Available data →
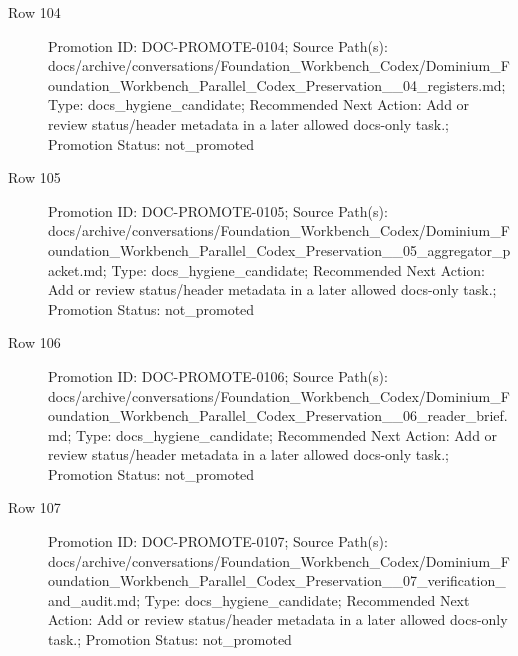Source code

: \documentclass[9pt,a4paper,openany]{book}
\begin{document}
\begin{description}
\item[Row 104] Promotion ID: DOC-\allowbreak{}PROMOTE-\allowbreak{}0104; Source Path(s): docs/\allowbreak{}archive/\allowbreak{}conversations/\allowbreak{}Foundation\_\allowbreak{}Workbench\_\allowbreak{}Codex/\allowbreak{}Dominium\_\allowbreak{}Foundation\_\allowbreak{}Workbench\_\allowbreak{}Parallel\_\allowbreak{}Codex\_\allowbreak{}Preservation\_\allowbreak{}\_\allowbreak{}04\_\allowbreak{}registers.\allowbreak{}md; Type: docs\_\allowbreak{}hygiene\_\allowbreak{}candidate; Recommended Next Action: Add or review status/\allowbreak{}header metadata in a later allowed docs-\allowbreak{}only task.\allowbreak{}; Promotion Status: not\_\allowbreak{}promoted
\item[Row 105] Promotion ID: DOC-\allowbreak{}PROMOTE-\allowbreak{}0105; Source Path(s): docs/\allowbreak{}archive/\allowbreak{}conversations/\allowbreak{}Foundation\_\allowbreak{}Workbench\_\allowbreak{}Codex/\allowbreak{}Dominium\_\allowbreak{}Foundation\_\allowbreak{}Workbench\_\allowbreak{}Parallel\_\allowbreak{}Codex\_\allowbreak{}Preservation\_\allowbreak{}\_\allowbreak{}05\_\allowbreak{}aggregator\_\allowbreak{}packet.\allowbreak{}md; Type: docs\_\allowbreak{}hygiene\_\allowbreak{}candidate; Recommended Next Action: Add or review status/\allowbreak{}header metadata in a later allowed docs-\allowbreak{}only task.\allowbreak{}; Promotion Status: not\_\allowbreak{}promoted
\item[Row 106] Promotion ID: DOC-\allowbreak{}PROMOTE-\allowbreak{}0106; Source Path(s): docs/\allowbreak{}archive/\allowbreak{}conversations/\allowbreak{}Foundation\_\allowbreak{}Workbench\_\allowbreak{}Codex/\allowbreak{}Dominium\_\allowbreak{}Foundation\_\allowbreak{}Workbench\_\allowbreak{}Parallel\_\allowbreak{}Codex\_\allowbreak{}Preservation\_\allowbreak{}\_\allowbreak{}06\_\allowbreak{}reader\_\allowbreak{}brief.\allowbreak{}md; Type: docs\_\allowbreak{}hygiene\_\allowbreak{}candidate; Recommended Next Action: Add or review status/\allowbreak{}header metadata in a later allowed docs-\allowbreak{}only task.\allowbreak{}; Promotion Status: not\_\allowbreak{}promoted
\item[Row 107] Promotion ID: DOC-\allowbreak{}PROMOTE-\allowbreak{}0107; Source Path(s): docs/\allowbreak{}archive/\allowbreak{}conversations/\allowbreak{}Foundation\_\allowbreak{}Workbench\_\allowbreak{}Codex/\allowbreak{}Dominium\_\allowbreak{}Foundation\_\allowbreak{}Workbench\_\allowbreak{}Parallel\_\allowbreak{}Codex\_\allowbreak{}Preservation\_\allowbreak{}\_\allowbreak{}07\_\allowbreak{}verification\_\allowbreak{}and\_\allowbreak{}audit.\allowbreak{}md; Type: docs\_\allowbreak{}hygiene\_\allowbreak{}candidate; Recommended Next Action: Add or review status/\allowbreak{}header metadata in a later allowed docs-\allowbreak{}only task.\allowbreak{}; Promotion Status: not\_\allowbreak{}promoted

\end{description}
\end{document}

What is expected →
Copy every line from the records above that contains the string "description".

Output for this task →
\begin{description}
\end{description}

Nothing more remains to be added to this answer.